CRIRES+

CRyogenic high-resolution InfraRed Echelle Spectrograph

CRIRES+, short for Cryogenic high-resolution InfraRed Echelle Spectrograph, is an upgrade to the original CRIRES that resulted from a six-year collaboration between researchers at ESO and several European institutes.

Located at UT3 on the Very Large Telescope (VLT) at ESO's Paranal Observatory, the CRIRES+ is an instrument based on the backbone of the original CRIRES spectrograph. This instrument worked on the VLT for eight years achieving great scientific results, among them, the measurement of length of an exoplanet day for the first time or the creation of the first weather map for the nearest brown dwarf to Earth.

By increasing the wavelength range that is covered simultaneously by a factor of ten, the upgrade project gave new capabilities to the instrument and more ambitious scientific goals. “This was done by turning CRIRES into a cross-dispersed echelle spectrograph,” says ESO project manager for the CRIRES+, Reinhold Dorn.

Since October 2021, the astronomy community is able to use this improved instrument to search for super-Earths in habitable zones of low-mass stars, where the chance of finding planets that can support life is higher. CRIRES+ can also be used to search and describe the chemical composition of exoplanet atmospheres and to study the origin and evolution of stellar magnetic fields.

Like it is predecessor, CRIRES+ consists of both a spectrograph and an adaptive optics system. The spectrograph's application is to split the light into its separate components for individual analysis. Inside of the instrument, the light is divided in the same way that rain droplets disperse the light to form a rainbow. This process allows astronomers to capture essential information of different elements encoded in the light. 
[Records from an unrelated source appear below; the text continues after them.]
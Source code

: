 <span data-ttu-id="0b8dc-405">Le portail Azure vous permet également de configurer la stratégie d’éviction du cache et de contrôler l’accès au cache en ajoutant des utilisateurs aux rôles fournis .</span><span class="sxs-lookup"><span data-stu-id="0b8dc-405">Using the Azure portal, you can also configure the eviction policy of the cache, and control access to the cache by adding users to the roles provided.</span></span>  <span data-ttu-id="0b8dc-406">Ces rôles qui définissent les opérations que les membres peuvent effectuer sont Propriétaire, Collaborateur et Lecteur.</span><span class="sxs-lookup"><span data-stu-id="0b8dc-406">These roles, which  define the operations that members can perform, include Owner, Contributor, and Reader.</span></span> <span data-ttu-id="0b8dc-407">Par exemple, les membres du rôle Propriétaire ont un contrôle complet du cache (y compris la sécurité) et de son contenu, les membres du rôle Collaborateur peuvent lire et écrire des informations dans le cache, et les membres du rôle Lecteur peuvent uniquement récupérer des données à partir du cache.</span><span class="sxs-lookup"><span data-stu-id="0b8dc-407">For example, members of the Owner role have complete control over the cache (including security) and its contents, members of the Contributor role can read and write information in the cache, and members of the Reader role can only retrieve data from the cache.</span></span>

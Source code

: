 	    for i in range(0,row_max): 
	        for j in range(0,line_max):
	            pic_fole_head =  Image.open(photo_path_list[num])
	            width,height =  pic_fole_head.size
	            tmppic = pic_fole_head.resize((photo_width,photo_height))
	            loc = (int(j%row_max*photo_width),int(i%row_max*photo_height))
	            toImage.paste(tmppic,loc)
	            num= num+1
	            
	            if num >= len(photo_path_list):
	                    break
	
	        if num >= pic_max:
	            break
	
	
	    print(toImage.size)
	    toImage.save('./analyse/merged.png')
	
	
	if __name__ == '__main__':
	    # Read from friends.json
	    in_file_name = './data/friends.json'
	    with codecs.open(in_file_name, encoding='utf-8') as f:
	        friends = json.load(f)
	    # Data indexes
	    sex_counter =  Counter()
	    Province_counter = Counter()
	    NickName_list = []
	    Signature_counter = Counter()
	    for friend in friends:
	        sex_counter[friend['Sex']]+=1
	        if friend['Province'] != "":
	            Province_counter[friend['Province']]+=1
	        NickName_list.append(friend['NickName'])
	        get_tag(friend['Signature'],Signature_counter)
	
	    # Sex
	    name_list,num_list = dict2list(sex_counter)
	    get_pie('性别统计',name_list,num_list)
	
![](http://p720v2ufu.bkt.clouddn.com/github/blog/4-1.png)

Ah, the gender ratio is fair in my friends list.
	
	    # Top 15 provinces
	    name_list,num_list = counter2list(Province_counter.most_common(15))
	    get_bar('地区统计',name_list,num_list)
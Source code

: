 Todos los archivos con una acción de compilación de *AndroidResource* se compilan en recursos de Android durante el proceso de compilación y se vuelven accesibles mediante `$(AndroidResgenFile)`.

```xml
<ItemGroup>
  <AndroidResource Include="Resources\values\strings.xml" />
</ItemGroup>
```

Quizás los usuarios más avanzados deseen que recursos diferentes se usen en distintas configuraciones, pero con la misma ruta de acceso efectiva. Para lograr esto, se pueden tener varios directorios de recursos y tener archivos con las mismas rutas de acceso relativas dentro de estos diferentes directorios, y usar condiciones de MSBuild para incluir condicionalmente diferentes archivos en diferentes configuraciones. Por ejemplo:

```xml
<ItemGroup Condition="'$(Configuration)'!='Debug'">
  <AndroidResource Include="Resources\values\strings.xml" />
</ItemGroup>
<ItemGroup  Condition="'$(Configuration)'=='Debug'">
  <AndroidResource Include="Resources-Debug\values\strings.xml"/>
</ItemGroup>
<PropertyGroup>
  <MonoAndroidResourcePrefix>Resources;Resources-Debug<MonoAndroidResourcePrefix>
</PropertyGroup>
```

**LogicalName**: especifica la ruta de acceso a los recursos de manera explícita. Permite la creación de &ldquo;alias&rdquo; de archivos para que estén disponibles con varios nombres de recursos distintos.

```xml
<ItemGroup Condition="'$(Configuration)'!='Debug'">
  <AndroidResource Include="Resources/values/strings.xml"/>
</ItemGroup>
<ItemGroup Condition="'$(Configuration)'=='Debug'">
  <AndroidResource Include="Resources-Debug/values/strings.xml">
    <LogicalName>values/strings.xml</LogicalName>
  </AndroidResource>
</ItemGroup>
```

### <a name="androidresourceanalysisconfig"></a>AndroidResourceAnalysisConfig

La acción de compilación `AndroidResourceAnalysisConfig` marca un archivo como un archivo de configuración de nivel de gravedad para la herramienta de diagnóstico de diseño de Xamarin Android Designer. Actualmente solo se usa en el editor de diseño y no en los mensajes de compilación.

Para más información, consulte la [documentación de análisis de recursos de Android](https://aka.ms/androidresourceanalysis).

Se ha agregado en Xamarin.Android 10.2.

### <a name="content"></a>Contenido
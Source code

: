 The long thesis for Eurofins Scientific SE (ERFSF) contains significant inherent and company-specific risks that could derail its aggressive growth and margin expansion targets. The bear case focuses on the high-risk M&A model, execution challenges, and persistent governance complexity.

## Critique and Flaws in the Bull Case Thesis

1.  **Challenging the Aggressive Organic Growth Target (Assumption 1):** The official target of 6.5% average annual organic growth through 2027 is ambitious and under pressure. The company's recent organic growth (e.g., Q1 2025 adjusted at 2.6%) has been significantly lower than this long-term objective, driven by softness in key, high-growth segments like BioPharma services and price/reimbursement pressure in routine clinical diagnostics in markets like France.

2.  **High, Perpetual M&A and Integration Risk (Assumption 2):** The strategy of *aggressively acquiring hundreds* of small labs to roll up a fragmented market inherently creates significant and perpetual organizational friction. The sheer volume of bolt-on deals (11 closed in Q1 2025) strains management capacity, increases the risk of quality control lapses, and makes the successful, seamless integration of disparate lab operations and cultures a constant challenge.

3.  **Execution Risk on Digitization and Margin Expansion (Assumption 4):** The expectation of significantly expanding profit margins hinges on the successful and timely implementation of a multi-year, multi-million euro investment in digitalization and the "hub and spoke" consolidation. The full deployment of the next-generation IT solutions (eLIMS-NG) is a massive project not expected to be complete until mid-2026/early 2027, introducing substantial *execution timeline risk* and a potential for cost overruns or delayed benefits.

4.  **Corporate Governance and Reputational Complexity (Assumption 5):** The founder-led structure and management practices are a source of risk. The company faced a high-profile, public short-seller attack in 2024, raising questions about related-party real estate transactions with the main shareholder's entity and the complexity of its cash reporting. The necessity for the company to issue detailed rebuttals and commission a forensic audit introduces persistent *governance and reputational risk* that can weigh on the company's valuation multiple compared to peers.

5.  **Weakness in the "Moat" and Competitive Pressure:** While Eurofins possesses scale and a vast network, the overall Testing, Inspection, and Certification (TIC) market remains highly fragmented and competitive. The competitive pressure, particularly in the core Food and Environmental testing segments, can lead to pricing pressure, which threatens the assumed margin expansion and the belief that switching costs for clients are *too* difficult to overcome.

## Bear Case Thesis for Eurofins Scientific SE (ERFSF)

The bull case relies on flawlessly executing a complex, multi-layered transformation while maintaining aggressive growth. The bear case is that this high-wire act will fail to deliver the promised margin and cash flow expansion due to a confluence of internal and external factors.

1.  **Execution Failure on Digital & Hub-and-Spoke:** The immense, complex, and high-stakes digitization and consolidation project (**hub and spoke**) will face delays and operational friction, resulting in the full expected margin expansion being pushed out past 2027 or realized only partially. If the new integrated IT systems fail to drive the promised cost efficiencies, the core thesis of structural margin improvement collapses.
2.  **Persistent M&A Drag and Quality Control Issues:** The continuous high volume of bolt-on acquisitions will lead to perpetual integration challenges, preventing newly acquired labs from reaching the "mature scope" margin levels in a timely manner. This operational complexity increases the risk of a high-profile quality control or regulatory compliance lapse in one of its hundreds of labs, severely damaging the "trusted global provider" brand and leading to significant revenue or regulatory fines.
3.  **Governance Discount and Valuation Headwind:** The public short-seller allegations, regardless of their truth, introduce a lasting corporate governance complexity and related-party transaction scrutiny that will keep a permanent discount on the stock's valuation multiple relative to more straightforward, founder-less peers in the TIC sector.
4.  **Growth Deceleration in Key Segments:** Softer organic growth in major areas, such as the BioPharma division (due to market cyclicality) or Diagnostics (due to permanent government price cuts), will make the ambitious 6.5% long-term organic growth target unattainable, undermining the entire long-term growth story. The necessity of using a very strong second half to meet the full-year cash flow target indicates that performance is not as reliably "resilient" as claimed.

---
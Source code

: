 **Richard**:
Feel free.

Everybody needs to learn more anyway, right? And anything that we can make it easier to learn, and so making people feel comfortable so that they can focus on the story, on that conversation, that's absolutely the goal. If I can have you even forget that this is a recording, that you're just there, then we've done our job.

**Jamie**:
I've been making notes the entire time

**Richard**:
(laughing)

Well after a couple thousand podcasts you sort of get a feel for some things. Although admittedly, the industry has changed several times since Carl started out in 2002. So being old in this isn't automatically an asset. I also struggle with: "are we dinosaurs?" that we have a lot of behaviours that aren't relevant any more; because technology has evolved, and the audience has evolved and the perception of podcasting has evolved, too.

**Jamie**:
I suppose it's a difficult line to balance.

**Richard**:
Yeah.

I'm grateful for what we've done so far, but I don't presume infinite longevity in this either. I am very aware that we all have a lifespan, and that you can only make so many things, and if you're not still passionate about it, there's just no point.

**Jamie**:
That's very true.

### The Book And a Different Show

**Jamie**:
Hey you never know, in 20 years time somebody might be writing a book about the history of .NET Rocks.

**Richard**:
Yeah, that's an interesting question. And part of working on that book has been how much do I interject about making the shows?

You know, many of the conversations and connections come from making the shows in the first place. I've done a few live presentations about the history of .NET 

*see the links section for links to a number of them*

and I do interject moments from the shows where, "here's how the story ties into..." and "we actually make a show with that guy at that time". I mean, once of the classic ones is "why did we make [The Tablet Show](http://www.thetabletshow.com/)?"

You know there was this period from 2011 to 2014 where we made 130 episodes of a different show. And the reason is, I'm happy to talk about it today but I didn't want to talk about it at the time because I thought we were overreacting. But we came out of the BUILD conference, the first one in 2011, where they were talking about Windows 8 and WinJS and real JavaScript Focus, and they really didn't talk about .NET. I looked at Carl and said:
The adaptive optics system, called MACAO (Multi-Applications Curvature Adaptive Optics), uses a reference star to measure the distortions of the image caused by the turbulence of the atmosphere, computes the corrections needed, and applies them to a deformable mirror. MACAO corrects up to 1000 frames/second, resulting in sharper images. Thanks to a complete upgrade to MACAO, the lifetime of this system will be of at least ten years.

Other main additions are new gas cells, which are part of a new calibration module, new large state-of-the-art detectors, and a polarimetry module allowing new science to be made with the instrument.

These new features are all supported by a dedicated data reduction software, which allows the astronomers using the instrument to take full advantage of the new capabilities offered by CRIRES+.

In 2023, the VLT was equipped with a new fibre-optics tool, HiRISE, coupling SPHERE and CRIRES+. HiRISE combines the capabilities of the two instruments to carry out in-depth spectroscopic studies of exoplanets.

CRIRES+

The authoritative technical specifications as offered for astronomical observations are available from the Science Operation page.

Site: Paranal
Telescope: VLT UT3
Focus: Nasmyth B
Type: Cross-dispersed echelle spectrograph
Bands: Y, J, H, K, L, M
Spectral resolution: ≥100000, 50000 (0.2", 0.4" slit widths)
First light date: February 2021 (related announcement)
Press Releases with the instrument: Link

Consortium:

ESO (Germany, Chile), the Institut für Astrophysik, Georg-August Universität Göttingen (Germany), Thüringer Landessternwarte Tautenburg (Germany), Department for Physics and Astronomy, University of Uppsala (Sweden), INAF Osservatorio di Arcetri (Italy), INAF Osservatorio di Bologna (Italy). The instrument’s principal investigator is Artie Hatzes of the Thüringer Landessternwarte Tautenburg (Thuringian State Observatory Tautenburg), Germany.